* Problem requirements
Pull every line that includes the word "deps" from the data.

* Saved data entries
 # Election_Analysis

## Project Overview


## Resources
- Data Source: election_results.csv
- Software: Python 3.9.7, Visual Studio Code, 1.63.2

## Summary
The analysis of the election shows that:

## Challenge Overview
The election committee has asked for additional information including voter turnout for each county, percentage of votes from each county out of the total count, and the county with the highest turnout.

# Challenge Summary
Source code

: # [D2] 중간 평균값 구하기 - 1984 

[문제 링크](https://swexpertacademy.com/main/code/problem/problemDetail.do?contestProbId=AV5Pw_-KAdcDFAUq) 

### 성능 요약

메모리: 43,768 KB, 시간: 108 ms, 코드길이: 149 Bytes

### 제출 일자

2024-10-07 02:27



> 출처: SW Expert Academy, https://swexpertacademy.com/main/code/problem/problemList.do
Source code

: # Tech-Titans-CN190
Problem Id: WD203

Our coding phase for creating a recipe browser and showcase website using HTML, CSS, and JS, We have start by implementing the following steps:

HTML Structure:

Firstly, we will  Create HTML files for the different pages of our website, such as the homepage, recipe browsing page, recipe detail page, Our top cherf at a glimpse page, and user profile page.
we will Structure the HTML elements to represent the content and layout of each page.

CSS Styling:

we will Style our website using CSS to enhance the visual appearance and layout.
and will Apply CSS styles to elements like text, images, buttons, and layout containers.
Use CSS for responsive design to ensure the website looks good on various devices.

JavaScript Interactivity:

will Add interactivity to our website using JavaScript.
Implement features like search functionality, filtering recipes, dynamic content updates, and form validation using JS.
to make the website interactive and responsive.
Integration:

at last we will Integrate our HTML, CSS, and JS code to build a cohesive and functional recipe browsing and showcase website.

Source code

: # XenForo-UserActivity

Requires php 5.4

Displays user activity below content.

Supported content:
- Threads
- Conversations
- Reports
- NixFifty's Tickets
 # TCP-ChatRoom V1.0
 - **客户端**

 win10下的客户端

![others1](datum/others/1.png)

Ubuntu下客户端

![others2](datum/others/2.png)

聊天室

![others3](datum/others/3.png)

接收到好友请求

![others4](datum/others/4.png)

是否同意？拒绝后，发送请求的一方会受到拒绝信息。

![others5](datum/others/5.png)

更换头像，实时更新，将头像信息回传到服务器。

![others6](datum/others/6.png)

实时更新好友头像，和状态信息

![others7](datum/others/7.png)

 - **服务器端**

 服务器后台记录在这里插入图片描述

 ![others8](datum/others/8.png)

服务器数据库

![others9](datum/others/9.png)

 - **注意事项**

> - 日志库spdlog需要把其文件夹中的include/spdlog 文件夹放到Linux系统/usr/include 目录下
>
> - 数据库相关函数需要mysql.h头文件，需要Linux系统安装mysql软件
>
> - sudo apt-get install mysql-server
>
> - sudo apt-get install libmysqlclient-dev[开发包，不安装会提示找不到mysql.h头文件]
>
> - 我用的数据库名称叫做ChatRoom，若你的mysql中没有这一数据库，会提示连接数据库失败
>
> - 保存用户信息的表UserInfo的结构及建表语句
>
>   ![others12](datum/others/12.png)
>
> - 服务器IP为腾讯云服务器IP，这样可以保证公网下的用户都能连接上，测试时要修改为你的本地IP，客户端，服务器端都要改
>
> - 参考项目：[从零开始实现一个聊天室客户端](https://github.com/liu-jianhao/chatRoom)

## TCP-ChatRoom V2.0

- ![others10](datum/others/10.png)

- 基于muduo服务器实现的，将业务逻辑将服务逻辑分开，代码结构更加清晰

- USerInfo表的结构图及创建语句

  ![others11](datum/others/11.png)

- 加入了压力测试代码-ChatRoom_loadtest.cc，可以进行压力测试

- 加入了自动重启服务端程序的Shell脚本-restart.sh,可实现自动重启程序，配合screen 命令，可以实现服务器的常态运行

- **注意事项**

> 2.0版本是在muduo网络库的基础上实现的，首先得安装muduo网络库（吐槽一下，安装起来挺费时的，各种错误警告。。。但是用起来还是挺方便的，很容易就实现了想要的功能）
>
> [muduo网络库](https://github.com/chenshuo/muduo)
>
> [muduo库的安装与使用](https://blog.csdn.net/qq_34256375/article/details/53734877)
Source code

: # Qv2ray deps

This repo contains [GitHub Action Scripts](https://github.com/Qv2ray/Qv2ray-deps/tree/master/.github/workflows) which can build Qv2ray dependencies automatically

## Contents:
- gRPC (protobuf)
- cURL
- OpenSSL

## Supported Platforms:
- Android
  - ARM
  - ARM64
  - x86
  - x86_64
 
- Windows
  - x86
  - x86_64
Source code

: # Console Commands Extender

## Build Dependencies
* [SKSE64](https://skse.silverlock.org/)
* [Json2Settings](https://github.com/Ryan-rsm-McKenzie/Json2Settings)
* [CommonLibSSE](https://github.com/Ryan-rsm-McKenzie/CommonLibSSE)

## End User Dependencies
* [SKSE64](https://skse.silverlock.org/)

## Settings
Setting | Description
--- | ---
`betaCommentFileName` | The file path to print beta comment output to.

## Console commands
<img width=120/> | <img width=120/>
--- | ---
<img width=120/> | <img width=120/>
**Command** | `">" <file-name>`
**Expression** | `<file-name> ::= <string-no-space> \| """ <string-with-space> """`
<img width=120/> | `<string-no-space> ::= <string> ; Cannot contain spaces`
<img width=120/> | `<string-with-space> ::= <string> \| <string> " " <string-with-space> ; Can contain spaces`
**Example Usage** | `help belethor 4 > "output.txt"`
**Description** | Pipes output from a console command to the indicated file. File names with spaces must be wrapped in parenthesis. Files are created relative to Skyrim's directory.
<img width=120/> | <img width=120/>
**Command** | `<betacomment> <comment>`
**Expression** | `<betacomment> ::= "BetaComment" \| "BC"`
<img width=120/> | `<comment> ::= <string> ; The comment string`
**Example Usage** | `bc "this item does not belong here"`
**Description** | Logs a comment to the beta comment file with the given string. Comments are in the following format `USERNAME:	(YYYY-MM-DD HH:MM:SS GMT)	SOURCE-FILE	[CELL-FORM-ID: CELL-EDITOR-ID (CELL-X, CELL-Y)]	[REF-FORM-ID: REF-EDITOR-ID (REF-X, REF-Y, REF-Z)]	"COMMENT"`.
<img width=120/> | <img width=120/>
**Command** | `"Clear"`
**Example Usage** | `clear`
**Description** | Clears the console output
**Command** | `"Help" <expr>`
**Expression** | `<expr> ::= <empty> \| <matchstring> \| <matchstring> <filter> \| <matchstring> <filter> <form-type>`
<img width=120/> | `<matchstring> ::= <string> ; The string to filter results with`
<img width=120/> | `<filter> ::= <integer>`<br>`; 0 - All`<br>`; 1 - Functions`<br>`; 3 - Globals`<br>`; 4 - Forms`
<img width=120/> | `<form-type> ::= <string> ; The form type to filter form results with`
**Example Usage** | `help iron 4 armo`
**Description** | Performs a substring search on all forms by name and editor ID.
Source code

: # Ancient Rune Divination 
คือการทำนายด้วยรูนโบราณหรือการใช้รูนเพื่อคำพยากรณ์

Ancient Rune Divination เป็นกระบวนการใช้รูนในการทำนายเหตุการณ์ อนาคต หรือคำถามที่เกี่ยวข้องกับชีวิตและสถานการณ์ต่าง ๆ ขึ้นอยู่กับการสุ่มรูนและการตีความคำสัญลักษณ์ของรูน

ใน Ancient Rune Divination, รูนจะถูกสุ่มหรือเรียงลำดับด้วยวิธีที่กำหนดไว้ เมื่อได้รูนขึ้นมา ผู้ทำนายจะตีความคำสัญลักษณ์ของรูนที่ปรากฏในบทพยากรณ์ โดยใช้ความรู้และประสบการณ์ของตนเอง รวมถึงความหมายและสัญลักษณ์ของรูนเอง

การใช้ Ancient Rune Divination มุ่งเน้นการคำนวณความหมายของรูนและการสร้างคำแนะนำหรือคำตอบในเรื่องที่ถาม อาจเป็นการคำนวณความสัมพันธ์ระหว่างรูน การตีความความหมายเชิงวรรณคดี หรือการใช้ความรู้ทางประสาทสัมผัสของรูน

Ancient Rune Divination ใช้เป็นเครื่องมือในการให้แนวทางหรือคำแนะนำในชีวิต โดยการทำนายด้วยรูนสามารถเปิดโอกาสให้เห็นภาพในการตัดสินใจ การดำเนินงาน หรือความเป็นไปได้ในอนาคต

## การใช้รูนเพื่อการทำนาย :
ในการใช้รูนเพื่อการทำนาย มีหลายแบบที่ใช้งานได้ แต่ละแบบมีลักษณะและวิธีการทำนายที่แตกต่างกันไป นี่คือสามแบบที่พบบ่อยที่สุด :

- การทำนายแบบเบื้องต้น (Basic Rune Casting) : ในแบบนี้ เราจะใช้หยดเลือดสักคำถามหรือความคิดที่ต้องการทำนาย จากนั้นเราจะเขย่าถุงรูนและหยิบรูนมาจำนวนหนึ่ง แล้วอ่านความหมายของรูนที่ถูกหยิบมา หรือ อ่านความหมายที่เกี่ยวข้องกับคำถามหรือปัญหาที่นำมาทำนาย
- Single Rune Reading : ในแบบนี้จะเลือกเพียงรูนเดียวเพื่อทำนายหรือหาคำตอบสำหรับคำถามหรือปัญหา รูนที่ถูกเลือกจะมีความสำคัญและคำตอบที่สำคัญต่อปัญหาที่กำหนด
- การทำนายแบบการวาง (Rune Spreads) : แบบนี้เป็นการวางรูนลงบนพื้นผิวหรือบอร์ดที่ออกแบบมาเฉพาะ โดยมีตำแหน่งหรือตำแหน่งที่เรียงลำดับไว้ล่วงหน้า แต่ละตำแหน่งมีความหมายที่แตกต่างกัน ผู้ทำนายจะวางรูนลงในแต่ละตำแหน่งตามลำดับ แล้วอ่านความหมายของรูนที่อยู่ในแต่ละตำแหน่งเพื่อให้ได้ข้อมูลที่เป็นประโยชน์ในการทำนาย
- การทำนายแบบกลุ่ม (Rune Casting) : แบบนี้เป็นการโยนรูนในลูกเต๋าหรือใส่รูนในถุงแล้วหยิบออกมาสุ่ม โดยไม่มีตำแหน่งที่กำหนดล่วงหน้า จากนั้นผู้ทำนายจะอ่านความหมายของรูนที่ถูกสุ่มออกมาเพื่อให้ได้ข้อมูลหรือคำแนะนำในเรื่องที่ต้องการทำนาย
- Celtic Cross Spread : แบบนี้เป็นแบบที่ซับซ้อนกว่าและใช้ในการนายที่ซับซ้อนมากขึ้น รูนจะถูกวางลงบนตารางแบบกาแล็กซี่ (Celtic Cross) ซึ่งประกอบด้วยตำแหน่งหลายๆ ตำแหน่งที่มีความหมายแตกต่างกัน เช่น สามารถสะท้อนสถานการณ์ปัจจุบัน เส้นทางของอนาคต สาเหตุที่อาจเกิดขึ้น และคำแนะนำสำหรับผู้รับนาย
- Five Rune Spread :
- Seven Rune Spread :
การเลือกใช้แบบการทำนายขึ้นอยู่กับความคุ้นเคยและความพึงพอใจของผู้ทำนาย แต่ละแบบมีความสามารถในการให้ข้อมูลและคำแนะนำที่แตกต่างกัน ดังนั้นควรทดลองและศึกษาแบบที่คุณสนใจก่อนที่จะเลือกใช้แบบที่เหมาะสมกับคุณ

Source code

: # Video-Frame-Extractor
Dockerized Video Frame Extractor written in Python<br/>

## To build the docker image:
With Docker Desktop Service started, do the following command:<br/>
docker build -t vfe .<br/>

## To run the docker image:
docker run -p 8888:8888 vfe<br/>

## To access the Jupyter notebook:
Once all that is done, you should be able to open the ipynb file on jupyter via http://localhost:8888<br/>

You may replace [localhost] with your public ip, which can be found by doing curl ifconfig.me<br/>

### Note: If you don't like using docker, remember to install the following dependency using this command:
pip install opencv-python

* Completed task
: # Qv2ray deps
This repo contains [GitHub Action Scripts](https://github.com/Qv2ray/Qv2ray-deps/tree/master/.github/workflows) which can build Qv2ray dependencies automatically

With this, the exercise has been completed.